When a Hadoop program is run on an input file, the framework will send chunks of the input file to individual RecordReader instances. Note that it doesn’t actually read the entire file and send around portions of it – that would not scale to petabyte files! Rather, it determines the size of the file and ends start and end offsets into the original file, to the RecordReaders. They then seek to the appropriate position in the original file and then do their work.

The problem with this is that when a RecordReader receives a chunk (defined in terms of start and offsets), it can start in the middle of a record and end in the middle of another record. This shown schematically in the figure, where the input file with 5 multi-line, variable length records is divided into 5 chunks. As you can see, in the general case, chunks don’t start or end on record boundaries.

My initial code, when faced with chunks failed badly since rather than recognizing chunk boundaries it simply read each record in the whole file. Alternatively (and naively) if one simply reads up to a chunk boundary, the last and first records read from that chunk will generally be invalid.

The correct (and simple) strategy for an arbitrary chunk, is to make sure that the start position is not 0. If so, we read the bytes from the start position until we reach the first end of record marker.
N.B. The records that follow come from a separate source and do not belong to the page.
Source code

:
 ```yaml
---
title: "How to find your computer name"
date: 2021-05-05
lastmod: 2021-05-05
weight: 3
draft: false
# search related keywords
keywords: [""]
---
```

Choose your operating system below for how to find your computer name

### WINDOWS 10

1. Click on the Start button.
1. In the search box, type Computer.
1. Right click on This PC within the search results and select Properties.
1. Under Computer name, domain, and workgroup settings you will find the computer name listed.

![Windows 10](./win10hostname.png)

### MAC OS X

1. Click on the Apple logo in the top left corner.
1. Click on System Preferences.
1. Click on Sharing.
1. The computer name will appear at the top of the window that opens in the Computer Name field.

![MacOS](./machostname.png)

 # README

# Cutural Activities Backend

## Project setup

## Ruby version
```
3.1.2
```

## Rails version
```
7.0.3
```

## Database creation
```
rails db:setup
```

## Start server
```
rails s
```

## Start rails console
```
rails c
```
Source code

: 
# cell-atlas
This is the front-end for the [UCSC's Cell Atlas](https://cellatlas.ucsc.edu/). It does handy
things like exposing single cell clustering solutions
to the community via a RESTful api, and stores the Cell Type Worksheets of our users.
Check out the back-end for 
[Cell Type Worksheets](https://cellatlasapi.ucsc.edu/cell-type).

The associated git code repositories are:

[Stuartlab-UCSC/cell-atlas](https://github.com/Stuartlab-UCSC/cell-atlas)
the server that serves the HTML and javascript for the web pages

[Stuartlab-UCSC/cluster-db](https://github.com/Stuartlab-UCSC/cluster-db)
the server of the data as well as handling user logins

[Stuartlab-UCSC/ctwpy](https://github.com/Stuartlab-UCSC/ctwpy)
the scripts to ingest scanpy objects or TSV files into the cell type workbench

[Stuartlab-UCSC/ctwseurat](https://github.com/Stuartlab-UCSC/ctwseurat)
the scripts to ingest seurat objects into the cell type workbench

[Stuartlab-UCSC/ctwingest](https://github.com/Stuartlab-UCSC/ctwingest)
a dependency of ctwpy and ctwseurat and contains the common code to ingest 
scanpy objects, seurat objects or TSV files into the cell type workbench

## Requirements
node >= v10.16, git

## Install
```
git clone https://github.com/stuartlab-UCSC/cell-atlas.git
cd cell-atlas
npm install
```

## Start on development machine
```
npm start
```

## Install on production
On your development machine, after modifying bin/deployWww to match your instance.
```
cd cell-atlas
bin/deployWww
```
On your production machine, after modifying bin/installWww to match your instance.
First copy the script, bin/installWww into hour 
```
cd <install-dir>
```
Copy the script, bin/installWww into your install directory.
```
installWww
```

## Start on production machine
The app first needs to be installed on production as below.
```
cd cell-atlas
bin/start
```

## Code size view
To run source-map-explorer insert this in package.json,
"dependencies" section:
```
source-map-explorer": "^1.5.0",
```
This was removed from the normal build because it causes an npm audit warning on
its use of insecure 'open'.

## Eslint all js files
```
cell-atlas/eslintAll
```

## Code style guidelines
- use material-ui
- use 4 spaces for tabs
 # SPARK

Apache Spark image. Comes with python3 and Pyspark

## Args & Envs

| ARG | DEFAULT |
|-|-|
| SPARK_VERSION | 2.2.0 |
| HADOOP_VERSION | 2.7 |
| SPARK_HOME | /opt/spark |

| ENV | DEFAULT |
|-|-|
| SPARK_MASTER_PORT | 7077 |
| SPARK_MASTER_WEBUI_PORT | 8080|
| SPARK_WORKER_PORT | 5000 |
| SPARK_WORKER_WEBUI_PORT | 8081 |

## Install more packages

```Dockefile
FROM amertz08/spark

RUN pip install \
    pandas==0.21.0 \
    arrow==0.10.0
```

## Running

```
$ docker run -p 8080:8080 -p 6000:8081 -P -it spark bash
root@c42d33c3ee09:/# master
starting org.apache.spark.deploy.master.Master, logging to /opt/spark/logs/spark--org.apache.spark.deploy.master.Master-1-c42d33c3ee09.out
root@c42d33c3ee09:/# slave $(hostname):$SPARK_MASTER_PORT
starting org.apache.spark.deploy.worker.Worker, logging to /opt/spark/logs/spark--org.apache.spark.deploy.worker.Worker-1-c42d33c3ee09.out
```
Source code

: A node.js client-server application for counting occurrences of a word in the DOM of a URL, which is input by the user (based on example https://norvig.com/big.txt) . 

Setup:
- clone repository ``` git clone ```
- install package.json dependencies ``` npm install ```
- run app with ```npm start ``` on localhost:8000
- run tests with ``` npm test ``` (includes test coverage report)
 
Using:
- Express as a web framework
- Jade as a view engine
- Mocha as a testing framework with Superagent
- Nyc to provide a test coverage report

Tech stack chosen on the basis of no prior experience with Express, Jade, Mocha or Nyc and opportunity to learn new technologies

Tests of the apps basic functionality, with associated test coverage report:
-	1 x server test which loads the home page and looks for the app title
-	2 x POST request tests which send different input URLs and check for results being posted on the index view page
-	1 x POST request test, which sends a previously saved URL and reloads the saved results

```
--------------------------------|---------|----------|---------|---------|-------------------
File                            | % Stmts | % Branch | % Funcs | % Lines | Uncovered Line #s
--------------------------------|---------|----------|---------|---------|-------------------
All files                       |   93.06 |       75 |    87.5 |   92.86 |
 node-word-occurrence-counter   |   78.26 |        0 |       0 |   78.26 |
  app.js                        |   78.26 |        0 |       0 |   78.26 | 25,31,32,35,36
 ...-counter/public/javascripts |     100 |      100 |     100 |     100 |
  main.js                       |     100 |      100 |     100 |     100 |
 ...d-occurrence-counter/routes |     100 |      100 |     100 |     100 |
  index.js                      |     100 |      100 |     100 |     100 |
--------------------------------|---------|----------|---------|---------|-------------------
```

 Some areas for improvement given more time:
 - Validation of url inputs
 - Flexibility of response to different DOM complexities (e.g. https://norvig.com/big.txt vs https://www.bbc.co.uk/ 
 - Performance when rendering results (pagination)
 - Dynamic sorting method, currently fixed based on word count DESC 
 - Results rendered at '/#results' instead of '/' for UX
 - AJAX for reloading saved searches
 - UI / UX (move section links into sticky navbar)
In general, the record we just read will be incomplete, so we discard it. We then carry on reading complete records as usual. But if, after reading a record, we note that the current file position is beyond the end position of the current chunk, we note that the chunk is done with and just return this last record. Thus, according to the figure, when processing he second chunk from the top, we read in bytes 101 to 120 and discard that data. We then start reading the initial portion of Record 3 until the end of the record, at position 250 – even though we’ve gone beyond the chunk boundary at position 200. However we now flag that we’re done with the chunk and carry on.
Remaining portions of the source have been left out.